We hypothesized that the general control nonderepressible 2 (GCN2)/eukaryotic initiation factor 2 (eIF2) signaling pathway and intracellular protein synthesis (PS) are regulated to maintain milk PS in primary bovine mammary epithelial cells (MECs) under essential amino acid (EAA) starvation conditions. We cultured MECs with 0%, 2% (depletion), and 100% (control) EAA for two exposure times (8 and 24 h), followed by three refeeding (RF) times with 100% EAA (0, 8, and 24 h). Subsequently, we measured cell viability, total protein concentration, and proliferation. Western blotting was used to quantify the levels of casein and the expression of total GCN2 and eIF2, as well as phosphorylated GCN2 (GCN2P) and eIF2 (eIF2P). The ISOQuant method was used to assess MEC proteomes, and the resultant data were analyzed using the Kruskal−Wallis test, nonpaired Wilcoxon rank post-hoc test, and ANOVA−Tukey test, as well as principal component analyses and multiple regressions models. Differences in cell viability were observed between the control versus the depleted and repleted MECs, respectively, where 97.2−99.8% viability indicated low cell death rates. Proliferation (range, 1.02−1.55 arbitrary units (AU)) was affected by starvation for 12 and 24 h and repletion for 24 h, but it was not increased compared with the control. Total protein expression was unaffected by both depletion and repletion treatments (median 3158 µg/mL). eIF2P expression was significantly increased (p < 0.05) after treatment with 2% EAA for 8 and 24 h compared with 2% EAA with 8 h + 24 h RF and 2% EAA with 24 h + 8 h RF. GCN2P also showed significantly increased expression (p < 0.05) after treatment with 2% EAA for 24 h compared with the control and 2% EAA with 24 h + 8 h RF. Intracellular casein/α-tubulin expression was unaffected by 2% EAA compared with control (0.073 ± 0.01 AU versus 0.086 ± 0.02 AU, respectively). We studied 30 of the detected 1180 proteins, 16 of which were differentially expressed in starved and refed MECs. Cells faced with EAA deficiency activated the GCN2P/eIF2P pathway, and the lack of change in the levels of casein and other milk proteins suggested that the EAA deficit was mitigated by metabolic flexibility to maintain homeostasis.

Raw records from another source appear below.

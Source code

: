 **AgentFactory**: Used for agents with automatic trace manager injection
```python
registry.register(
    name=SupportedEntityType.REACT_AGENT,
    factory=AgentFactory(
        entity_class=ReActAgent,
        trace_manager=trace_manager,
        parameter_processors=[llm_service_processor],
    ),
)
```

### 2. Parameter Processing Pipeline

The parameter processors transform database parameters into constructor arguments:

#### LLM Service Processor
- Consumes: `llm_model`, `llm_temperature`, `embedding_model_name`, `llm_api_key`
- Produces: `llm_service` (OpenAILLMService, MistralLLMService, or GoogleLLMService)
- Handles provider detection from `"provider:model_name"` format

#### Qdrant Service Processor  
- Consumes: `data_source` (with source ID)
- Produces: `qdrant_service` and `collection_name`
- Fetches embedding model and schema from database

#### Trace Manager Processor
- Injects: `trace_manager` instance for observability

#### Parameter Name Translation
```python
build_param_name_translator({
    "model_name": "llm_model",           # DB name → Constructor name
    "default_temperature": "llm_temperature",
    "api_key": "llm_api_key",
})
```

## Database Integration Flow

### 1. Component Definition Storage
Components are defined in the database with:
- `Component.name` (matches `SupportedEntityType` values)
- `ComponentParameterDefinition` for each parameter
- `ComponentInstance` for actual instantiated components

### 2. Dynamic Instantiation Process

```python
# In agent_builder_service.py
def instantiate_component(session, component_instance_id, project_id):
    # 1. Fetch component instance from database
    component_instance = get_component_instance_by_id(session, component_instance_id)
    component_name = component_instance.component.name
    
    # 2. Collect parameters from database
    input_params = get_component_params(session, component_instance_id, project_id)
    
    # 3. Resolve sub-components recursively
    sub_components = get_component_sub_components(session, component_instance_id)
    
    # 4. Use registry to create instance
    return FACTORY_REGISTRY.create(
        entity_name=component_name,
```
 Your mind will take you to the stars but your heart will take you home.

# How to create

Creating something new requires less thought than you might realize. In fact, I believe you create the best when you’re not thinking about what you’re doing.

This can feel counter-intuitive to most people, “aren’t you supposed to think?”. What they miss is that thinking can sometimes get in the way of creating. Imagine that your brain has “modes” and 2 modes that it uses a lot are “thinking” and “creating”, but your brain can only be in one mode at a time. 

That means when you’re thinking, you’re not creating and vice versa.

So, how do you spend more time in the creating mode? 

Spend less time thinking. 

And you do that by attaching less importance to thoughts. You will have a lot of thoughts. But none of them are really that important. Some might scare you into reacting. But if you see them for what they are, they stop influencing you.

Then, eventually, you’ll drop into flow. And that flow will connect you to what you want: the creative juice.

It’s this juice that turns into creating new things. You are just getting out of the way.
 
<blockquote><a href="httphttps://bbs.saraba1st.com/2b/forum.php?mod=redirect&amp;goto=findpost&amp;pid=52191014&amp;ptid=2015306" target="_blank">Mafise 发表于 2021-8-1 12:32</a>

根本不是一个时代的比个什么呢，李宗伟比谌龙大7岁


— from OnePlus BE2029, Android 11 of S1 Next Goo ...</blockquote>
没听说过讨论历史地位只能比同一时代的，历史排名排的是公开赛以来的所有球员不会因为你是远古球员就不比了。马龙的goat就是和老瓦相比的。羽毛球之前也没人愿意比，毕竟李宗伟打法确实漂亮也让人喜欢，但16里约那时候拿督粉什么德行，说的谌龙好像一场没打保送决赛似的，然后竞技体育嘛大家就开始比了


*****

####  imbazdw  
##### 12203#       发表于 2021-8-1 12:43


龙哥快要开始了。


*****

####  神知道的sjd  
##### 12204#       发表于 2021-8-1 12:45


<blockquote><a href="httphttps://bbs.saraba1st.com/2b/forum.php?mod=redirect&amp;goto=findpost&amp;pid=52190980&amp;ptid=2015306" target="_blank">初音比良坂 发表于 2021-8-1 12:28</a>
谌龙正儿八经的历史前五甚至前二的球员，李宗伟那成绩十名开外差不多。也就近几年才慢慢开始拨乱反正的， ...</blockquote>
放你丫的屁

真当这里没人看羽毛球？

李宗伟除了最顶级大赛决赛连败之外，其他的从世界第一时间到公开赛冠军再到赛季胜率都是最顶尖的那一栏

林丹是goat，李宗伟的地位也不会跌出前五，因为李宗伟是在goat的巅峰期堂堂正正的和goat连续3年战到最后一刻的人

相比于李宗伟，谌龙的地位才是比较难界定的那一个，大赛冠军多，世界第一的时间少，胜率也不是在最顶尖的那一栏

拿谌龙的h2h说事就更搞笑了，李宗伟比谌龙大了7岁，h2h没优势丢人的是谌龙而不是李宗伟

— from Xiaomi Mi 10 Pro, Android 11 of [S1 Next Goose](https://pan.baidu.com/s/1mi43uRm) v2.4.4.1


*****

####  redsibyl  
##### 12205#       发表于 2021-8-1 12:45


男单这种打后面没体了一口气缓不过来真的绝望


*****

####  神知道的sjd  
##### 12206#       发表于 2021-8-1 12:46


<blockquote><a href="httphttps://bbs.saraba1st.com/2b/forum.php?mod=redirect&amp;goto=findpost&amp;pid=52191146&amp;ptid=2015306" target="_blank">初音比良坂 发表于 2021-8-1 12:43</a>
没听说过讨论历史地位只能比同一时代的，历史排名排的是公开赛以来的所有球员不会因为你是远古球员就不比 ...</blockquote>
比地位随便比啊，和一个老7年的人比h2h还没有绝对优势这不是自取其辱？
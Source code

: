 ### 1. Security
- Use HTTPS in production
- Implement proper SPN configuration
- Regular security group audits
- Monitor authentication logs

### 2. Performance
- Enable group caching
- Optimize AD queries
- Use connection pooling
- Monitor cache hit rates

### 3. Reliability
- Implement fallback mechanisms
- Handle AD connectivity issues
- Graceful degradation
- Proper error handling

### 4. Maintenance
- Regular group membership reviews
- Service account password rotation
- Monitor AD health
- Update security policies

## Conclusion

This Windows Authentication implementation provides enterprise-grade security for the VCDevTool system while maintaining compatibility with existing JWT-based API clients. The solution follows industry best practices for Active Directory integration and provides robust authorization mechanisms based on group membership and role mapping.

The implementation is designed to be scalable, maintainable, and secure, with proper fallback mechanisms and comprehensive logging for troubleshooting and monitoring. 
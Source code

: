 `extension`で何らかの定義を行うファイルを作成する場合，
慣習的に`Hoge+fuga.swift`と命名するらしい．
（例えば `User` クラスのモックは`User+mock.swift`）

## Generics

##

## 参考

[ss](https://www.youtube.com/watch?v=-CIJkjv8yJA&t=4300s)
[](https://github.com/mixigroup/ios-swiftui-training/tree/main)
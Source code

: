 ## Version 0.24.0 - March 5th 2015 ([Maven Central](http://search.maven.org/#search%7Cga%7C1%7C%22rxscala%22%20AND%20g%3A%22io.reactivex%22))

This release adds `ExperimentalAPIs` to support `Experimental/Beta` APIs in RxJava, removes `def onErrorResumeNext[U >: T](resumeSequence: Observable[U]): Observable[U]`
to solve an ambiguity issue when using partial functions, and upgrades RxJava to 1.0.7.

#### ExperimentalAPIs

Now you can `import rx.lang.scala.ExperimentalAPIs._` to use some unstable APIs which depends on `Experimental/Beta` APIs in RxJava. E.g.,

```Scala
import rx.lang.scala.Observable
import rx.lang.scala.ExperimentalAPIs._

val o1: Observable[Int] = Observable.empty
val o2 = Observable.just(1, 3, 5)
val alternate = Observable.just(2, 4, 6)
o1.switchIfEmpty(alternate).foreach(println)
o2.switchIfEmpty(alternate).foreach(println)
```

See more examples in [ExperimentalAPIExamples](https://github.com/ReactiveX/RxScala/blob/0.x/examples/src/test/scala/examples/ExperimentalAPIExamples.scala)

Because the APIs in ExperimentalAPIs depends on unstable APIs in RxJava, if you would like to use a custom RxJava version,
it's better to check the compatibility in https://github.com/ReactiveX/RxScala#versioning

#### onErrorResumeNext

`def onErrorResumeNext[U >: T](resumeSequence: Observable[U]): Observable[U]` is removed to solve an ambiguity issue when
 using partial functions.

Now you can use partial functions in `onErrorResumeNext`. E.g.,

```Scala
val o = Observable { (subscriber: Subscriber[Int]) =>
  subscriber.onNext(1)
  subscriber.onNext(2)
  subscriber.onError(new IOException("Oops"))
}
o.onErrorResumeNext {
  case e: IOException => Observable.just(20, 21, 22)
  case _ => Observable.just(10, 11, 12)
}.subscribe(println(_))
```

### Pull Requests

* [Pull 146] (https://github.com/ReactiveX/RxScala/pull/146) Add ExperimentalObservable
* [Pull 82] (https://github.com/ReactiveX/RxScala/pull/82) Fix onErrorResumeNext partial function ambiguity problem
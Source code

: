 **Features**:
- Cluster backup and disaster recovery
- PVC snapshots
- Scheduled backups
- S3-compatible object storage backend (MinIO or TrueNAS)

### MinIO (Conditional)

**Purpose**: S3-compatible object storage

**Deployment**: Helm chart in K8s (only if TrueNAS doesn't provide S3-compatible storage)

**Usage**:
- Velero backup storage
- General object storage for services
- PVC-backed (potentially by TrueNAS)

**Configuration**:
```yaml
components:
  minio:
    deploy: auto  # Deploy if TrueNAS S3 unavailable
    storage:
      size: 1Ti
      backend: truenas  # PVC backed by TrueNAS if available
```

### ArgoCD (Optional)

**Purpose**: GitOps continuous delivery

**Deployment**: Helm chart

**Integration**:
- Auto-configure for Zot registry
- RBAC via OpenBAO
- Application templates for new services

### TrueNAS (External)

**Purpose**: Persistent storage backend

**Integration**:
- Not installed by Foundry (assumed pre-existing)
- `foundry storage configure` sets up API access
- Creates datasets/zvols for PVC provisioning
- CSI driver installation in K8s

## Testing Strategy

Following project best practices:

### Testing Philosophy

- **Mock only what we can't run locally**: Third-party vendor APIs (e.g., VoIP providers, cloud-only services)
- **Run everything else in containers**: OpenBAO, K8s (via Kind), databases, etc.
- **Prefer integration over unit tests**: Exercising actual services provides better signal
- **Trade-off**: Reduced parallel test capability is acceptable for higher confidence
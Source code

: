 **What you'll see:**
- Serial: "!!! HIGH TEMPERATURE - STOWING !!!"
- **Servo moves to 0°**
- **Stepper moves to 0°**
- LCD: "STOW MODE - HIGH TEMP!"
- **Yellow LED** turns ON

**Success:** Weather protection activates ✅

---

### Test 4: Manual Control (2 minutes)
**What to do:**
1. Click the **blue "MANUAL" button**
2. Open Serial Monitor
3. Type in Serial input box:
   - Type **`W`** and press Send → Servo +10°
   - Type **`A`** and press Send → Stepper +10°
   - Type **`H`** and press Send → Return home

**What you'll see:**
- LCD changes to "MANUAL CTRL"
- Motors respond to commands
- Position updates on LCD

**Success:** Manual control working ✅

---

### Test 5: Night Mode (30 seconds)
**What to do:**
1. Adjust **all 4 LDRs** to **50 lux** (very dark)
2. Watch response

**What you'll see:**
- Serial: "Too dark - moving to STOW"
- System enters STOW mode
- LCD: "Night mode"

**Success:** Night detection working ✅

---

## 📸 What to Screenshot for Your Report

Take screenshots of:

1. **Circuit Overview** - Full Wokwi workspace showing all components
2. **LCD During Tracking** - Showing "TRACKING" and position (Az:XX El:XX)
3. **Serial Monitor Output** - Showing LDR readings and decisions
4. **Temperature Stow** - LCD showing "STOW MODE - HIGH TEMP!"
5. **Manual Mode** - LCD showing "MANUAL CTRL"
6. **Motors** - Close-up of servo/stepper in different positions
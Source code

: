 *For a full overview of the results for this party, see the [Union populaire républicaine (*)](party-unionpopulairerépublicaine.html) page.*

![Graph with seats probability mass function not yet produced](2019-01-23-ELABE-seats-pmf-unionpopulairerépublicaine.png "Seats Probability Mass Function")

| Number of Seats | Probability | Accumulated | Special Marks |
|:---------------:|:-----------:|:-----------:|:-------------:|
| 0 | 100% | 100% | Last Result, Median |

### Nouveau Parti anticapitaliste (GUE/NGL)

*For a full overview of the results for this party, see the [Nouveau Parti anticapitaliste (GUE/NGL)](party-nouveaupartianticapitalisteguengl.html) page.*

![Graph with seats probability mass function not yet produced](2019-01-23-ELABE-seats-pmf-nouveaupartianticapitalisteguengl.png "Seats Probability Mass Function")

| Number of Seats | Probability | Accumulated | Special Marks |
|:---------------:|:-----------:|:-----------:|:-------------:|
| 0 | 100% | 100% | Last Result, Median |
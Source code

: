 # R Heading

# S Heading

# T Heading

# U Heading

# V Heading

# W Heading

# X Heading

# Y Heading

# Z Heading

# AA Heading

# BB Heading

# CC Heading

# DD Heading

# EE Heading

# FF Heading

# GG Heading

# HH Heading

Keywords: caseins; epithelial cells; eukaryotic initiation factor 2; homeostasis; protein biosynthesis.

Figure 1

Casein expression in MECs (mean ± SD). Cells were cultured for 6 days after reaching confluence. EAAs were added at concentrations of 2% and 100% to DMEM for 8 and 24 h, followed by refeeding with 100% EAAs for 8 and 24 h. The dark gray column represents the average level of casein expression in cells not depleted (100% EAA, control) and cultured for 8, 24, and 48 h. MEC: mammary epithelial cell; SD: standard deviation; EAA: essential amino acid.

Figure 2

Total and phosphorylated GCN2 expression in MECs cultured for 6 days. EAAs were added at concentrations of 2% (starvation) and 100% (cells not depleted: control, C+) for 8 and 24 h, followed by refeeding with 100% EAAs for 8 and 24 h. Columns with different letters indicate significant differences. GCN2: general control nonderepressible 2; MEC: mammary epithelial cell; EAA: essential amino acid.

Figure 3

Total and phosphorylated eIF2 expression in MECs cultured for 6 days. EAAs were added at concentrations of 2% (starvation) and 100% (cells not depleted: control) for 8 and 24 h, followed by refeeding with 100% EAAs for 8 and 24 h. Columns with different letters indicate significant differences. eIF2: eukaryotic initiation factor 2; MEC: mammary epithelial cell; EAA: essential amino acid.